PROVIDED MATERIAL: Begin

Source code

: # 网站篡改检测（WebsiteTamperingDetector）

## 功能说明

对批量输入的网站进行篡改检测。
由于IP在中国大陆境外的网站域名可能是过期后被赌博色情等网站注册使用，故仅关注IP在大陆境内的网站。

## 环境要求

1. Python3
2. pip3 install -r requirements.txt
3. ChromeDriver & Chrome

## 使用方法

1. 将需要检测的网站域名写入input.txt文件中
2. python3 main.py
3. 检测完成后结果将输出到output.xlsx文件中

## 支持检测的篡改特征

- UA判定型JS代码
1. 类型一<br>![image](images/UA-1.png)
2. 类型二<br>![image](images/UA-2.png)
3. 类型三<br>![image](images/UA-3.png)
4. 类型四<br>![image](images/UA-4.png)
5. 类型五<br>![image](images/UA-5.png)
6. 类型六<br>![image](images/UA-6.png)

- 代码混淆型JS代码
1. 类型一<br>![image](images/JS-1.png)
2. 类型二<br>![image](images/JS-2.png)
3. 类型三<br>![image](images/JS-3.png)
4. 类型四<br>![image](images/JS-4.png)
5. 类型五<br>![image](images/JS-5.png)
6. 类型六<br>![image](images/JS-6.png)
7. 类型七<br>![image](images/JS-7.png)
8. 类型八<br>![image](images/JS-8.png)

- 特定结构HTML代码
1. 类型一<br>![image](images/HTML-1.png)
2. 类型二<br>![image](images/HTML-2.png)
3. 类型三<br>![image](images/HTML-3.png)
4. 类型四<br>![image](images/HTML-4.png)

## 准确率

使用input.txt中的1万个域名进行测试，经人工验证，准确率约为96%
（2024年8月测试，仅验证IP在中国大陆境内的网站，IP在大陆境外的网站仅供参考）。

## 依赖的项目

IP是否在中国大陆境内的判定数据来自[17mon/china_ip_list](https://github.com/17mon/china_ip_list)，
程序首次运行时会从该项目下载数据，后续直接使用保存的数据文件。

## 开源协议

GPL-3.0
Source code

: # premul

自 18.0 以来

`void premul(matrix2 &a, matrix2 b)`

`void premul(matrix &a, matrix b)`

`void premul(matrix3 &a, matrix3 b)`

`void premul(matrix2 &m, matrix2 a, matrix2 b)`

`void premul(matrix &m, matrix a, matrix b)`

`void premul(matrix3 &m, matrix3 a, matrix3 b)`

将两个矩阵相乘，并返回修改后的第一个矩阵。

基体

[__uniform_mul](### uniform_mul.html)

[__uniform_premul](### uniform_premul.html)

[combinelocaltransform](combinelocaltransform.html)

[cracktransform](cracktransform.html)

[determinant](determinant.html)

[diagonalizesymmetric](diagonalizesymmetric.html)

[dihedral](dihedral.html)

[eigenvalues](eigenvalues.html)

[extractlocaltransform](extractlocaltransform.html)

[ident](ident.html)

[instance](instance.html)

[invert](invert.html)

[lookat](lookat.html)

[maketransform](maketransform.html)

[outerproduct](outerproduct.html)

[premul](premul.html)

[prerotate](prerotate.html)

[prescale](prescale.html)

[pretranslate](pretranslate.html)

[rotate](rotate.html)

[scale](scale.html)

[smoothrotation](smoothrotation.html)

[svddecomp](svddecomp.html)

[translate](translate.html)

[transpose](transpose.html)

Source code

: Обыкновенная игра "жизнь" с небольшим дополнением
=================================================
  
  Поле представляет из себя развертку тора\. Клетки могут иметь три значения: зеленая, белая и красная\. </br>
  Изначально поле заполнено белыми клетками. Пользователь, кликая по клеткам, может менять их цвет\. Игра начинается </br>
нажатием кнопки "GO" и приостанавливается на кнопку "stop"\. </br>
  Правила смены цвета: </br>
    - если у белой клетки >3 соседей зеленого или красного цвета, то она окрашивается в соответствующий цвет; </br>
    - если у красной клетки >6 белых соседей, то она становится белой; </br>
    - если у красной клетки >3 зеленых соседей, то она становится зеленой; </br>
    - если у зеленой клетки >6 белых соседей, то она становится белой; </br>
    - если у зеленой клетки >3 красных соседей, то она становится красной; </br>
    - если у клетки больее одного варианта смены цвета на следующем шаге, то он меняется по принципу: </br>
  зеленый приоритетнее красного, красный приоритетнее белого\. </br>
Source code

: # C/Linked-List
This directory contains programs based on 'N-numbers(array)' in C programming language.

PROVIDED MATERIAL: End

WORK ITEM — Take the line that contains "- если у зеленой клетки >6" and each line after it down to the last of the records, and retype them exactly; add nothing else.

RESPONSE TO THIS EXERCISE —
    - если у зеленой клетки >6 белых соседей, то она становится белой; </br>
    - если у зеленой клетки >3 красных соседей, то она становится красной; </br>
    - если у клетки больее одного варианта смены цвета на следующем шаге, то он меняется по принципу: </br>
  зеленый приоритетнее красного, красный приоритетнее белого\. </br>
Source code

: # C/Linked-List
This directory contains programs based on 'N-numbers(array)' in C programming language.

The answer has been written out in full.